Thorny Issues

First, a couple of disclaimers. I know my posts are growing more religious in tone, but I’m rarely motivated to blog unless I’m really conflicted about something (or really excited, and if you know me, you know I’m not excitable). The experience of living out my religion conflicts me, so you get to read about it. If you don’t want to read that sort of thing, I totally understand and suggest you skip this post and the next couple. Also, this post refers to no one in particular, but intends to consider what I see happening with many people I’ve known. My anecdotal evidence is, therefore, vague because it tries to describe the aggregate of many individual experiences. Also, I’m always open to different ways of thinking, resolving, and interpreting issues, so if you don’t agree or if you just have something to say that you think I should’ve said, please do share. That said:

When I share the Gospel with others, I expect their lives to be better for it. Predictably, this expectation is both supported by scripture (e.g. “Come unto me, all ye that labour and are heavy laden, and I will give you rest. Take my yoke upon you and learn of me; for I am meek and lowly in heart: and ye shall find rest unto your souls. For my yoke is easy and my burden is light.” Matt 11:28-30, emphasis mine) and in direct contradiction to it (e.g. “Think not that I am come to send peace on earth: I came not to send peace, but a sword. For I am come to set a man at variance against his father, the daughter against her mother, and the daughter in law against her mother in law.” Matt 10:34-35). Regardless of whether or not my expectations are justified by an appeal to Christ’s own words, I do assume that offering others the option to accept Christ into their lives will result in blessings. And, like any mortal, I expect those blessings to be immediate and obvious. But you know, sometimes that isn’t what happens. Sometimes an attempt to come unto Christ actually appears to make someone’s life harder. I have seen more than one person, faced with extreme difficulties as a direct result of newfound faith, decide to give up on Christ (or church or religion or whatever signifier they’re using) altogether. It’s just too hard for them. All they have to show for their foray into Christianity is a broken heart and a bitter taste in their mouth. Sometimes they also have strained or broken familial relations and shattered careers as well. Having watched various friends’ struggles over the past several years, I am left wondering, was it such a good idea to share the Gospel with my friends to begin with?

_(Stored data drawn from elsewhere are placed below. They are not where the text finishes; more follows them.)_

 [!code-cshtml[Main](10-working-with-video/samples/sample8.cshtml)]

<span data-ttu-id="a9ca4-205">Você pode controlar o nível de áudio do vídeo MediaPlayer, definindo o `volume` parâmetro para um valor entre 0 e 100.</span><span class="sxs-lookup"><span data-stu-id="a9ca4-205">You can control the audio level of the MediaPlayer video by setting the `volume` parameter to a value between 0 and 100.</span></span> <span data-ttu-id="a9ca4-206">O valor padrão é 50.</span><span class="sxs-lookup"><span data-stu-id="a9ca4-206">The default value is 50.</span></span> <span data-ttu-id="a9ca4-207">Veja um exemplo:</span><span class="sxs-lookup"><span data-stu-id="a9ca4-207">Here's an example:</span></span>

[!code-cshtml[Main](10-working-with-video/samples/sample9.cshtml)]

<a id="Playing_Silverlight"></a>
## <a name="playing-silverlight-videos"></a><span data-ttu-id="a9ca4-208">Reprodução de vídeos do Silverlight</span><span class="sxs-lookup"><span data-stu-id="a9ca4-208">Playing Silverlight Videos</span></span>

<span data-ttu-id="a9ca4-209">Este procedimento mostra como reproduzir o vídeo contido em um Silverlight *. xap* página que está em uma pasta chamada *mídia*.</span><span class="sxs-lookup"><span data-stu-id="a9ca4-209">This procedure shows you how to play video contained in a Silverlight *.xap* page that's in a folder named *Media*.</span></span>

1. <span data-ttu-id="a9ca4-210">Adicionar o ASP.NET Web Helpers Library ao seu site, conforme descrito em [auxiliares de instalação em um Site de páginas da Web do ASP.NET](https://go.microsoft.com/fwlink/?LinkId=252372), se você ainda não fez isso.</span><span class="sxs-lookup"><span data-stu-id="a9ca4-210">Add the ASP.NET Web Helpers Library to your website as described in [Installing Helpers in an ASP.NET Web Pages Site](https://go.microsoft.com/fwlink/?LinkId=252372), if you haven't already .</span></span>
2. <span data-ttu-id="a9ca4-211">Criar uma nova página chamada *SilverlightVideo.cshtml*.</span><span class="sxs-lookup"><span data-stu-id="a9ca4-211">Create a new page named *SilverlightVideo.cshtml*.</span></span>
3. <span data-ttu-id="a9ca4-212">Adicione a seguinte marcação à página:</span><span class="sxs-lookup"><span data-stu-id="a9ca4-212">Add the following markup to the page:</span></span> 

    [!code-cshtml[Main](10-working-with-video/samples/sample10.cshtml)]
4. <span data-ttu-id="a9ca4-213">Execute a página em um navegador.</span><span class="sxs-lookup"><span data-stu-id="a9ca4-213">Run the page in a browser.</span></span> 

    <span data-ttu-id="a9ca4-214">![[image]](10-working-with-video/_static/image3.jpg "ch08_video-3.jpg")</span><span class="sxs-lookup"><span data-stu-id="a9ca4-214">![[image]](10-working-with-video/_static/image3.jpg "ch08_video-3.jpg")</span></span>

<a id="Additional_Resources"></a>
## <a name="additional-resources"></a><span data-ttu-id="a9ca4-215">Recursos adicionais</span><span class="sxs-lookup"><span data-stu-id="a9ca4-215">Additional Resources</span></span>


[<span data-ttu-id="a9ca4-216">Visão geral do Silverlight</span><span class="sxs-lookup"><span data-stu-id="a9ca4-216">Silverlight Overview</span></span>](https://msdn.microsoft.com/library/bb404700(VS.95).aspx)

I’ve been thinking about this for a while now, and this weekend I stumbled upon a familiar parable that I hadn’t dusted off in a while. Surely you’re familiar with the parable of the sower (Luke 8, and other places)? To review– a sower goes out to sow his fields. As he sows, some of the seeds land in the wayside and are tromped on or eaten up. Some of the seeds land on a rock and wither as soon as they sprout because they lack moisture. Some of the seeds fall among thorns and are choked out by the weeds. And some land in the furrows and grow up into good plants. Christ provides an explanation of this parable to his disciples. Pertinent to my thoughts is the allegorical connection between the seed that fell into thorns and those people who “when they have heard, go forth, and are choked with cares and riches and pleasures of this life, and bring no fruit to perfection” (Luke 8:14). Maybe you can see where I’m going with this. Many of my friends who embrace the gospel of Jesus Christ only to turn away from it are like these seeds among thorns. Real tragedy strikes and they feel abandoned. The balancing act of being in the world but not of it is too hard. Something happens, either in themselves or in their context, so they bring no fruit to perfection. This happens to all of us, of course, at one time or another, but my concern is for the people who are so overcome with “thorns” that they just check out altogether, for those people who lose their way and never make it back.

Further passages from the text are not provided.